• [BRIEF] Retyping should cover only the lines from the one containing "access protected endpoints" through the final line of the records, with pictures omitted.

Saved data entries
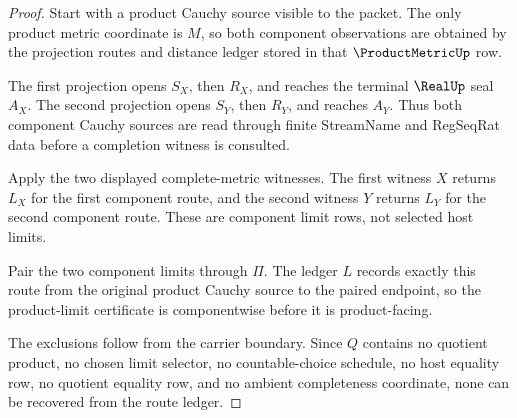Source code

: \begin{proof}
Start with a product Cauchy source visible to the packet. The only product
metric coordinate is $M$, so both component observations are obtained by the
projection routes and distance ledger stored in that $\ProductMetricUp$ row.

The first projection opens $S_X$, then $R_X$, and reaches the terminal
$\RealUp$ seal $A_X$. The second projection opens $S_Y$, then $R_Y$, and
reaches $A_Y$. Thus both component Cauchy sources are read through finite
StreamName and RegSeqRat data before a completion witness is consulted.

Apply the two displayed complete-metric witnesses. The first witness $X$
returns $L_X$ for the first component route, and the second witness $Y$
returns $L_Y$ for the second component route. These are component limit rows,
not selected host limits.

Pair the two component limits through $\Pi$. The ledger $L$ records exactly
this route from the original product Cauchy source to the paired endpoint, so
the product-limit certificate is componentwise before it is product-facing.

The exclusions follow from the carrier boundary. Since $Q$ contains no
quotient product, no chosen limit selector, no countable-choice schedule, no
host equality row, no quotient equality row, and no ambient completeness
coordinate, none can be recovered from the route ledger.
\end{proof}


\begin{closurestatus}{\CompleteMetricProductUp}
  \theoryclosure{\seedClosure}
  \formalstatus{\unformalizedV}
\end{closurestatus}
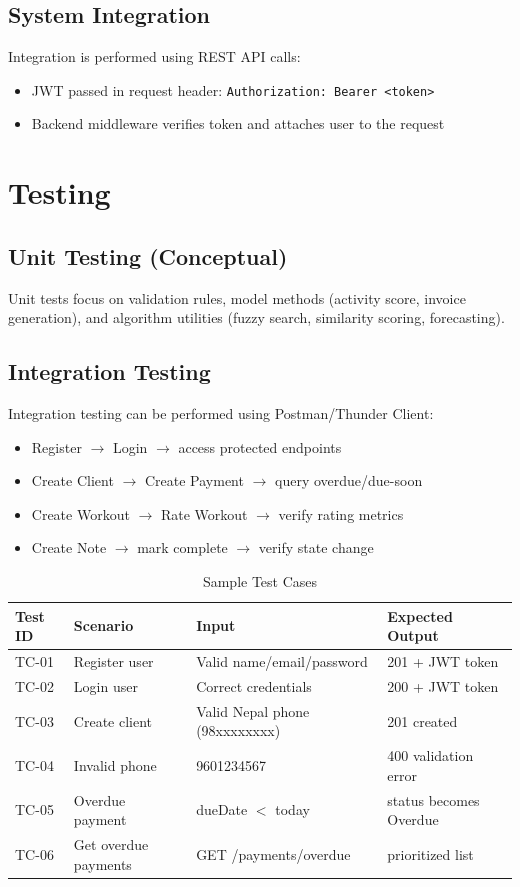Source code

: \documentclass[12pt,a4paper]{report}
\begin{document}
\subsection{System Integration}
Integration is performed using REST API calls:
\begin{itemize}[leftmargin=*]
  \item JWT passed in request header: \texttt{Authorization: Bearer <token>}
  \item Backend middleware verifies token and attaches user to the request
\end{itemize}

\section{Testing}
\subsection{Unit Testing (Conceptual)}
Unit tests focus on validation rules, model methods (activity score, invoice generation), and algorithm utilities (fuzzy search, similarity scoring, forecasting).

\subsection{Integration Testing}
Integration testing can be performed using Postman/Thunder Client:
\begin{itemize}[leftmargin=*]
  \item Register \(\rightarrow\) Login \(\rightarrow\) access protected endpoints
  \item Create Client \(\rightarrow\) Create Payment \(\rightarrow\) query overdue/due-soon
  \item Create Workout \(\rightarrow\) Rate Workout \(\rightarrow\) verify rating metrics
  \item Create Note \(\rightarrow\) mark complete \(\rightarrow\) verify state change
\end{itemize}

\begin{table}[h]
\centering
\caption{Sample Test Cases}
\begin{tabular}{@{}p{1.4cm}p{4.0cm}p{5.0cm}p{4.2cm}@{}}
\toprule
\textbf{Test ID} & \textbf{Scenario} & \textbf{Input} & \textbf{Expected Output} \\
\midrule
TC-01 & Register user & Valid name/email/password & 201 + JWT token \\
TC-02 & Login user & Correct credentials & 200 + JWT token \\
TC-03 & Create client & Valid Nepal phone (98xxxxxxxx) & 201 created \\
TC-04 & Invalid phone & 9601234567 & 400 validation error \\
TC-05 & Overdue payment & dueDate $<$ today & status becomes Overdue \\
TC-06 & Get overdue payments & GET /payments/overdue & prioritized list \\
\bottomrule
\end{tabular}
\end{table}
\end{document}
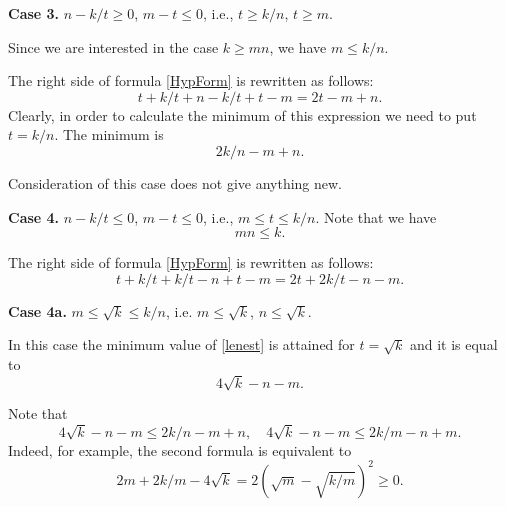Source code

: \documentclass[11pt]{article}
\theoremstyle{Mystyle}
\begin{document}
\textbf{Case 3.} $n-k/t\geq 0$, $m-t\leq0$, i.e., $t\geq k/n$, $t\geq m$.

Since we are interested in the case $k\geq mn$, we have $m\leq k/n$.

The right side of formula \eqref{HypForm} is rewritten as follows:
$$t + k/t + n-k/t + t-m = 2t - m + n.$$
Clearly, in order to calculate the minimum of this expression we need to put $t = k/n$. The minimum is
$$2k/n - m + n.$$

Consideration of this case does not give anything new.

\textbf{Case 4.} $n-k/t\leq 0$, $m-t\leq 0$, i.e., $m\leq t\leq k/n$. Note that we have
$$mn\leq k.$$

The right side of formula \eqref{HypForm} is rewritten as follows:
\begin{equation}
\label{lenest}
t + k/t + k/t - n + t - m = 2t + 2k/t - n - m.
\end{equation}

\textbf{Case 4a.} $m\leq \sqrt{k}\leq k/n$, i.e. $m\leq \sqrt{k}$, $n\leq \sqrt{k}$.

In this case the minimum value of \eqref{lenest} is attained for $t=\sqrt{k}$ and it is equal to 
$$4\sqrt{k} - n - m.$$

Note that 
$$4\sqrt{k} - n - m\leq 2k/n - m + n,\quad 4\sqrt{k} - n - m\leq 2k/m - n + m.$$
Indeed, for example, the second formula is equivalent to
$$2m + 2k/m - 4\sqrt{k} = 2(\sqrt{m} - \sqrt{k/m})^2\geq 0.$$
\end{document}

• [RESPONSE TO THIS EXERCISE]
  \item Register \(\rightarrow\) Login \(\rightarrow\) access protected endpoints
  \item Create Client \(\rightarrow\) Create Payment \(\rightarrow\) query overdue/due-soon
  \item Create Workout \(\rightarrow\) Rate Workout \(\rightarrow\) verify rating metrics
  \item Create Note \(\rightarrow\) mark complete \(\rightarrow\) verify state change
\end{itemize}

\begin{table}[h]
\centering
\caption{Sample Test Cases}
\begin{tabular}{@{}p{1.4cm}p{4.0cm}p{5.0cm}p{4.2cm}@{}}
\toprule
\textbf{Test ID} & \textbf{Scenario} & \textbf{Input} & \textbf{Expected Output} \\
\midrule
TC-01 & Register user & Valid name/email/password & 201 + JWT token \\
TC-02 & Login user & Correct credentials & 200 + JWT token \\
TC-03 & Create client & Valid Nepal phone (98xxxxxxxx) & 201 created \\
TC-04 & Invalid phone & 9601234567 & 400 validation error \\
TC-05 & Overdue payment & dueDate $<$ today & status becomes Overdue \\
TC-06 & Get overdue payments & GET /payments/overdue & prioritized list \\
\bottomrule
\end{tabular}
\end{table}
\end{document}
Source code

: \documentclass[11pt]{article}
\theoremstyle{Mystyle}
\begin{document}
\textbf{Case 3.} $n-k/t\geq 0$, $m-t\leq0$, i.e., $t\geq k/n$, $t\geq m$.

Since we are interested in the case $k\geq mn$, we have $m\leq k/n$.

The right side of formula \eqref{HypForm} is rewritten as follows:
$$t + k/t + n-k/t + t-m = 2t - m + n.$$
Clearly, in order to calculate the minimum of this expression we need to put $t = k/n$. The minimum is
$$2k/n - m + n.$$

Consideration of this case does not give anything new.

\textbf{Case 4.} $n-k/t\leq 0$, $m-t\leq 0$, i.e., $m\leq t\leq k/n$. Note that we have
$$mn\leq k.$$

The right side of formula \eqref{HypForm} is rewritten as follows:
\begin{equation}
\label{lenest}
t + k/t + k/t - n + t - m = 2t + 2k/t - n - m.
\end{equation}

\textbf{Case 4a.} $m\leq \sqrt{k}\leq k/n$, i.e. $m\leq \sqrt{k}$, $n\leq \sqrt{k}$.

In this case the minimum value of \eqref{lenest} is attained for $t=\sqrt{k}$ and it is equal to 
$$4\sqrt{k} - n - m.$$

Note that 
$$4\sqrt{k} - n - m\leq 2k/n - m + n,\quad 4\sqrt{k} - n - m\leq 2k/m - n + m.$$
Indeed, for example, the second formula is equivalent to
$$2m + 2k/m - 4\sqrt{k} = 2(\sqrt{m} - \sqrt{k/m})^2\geq 0.$$
\end{document}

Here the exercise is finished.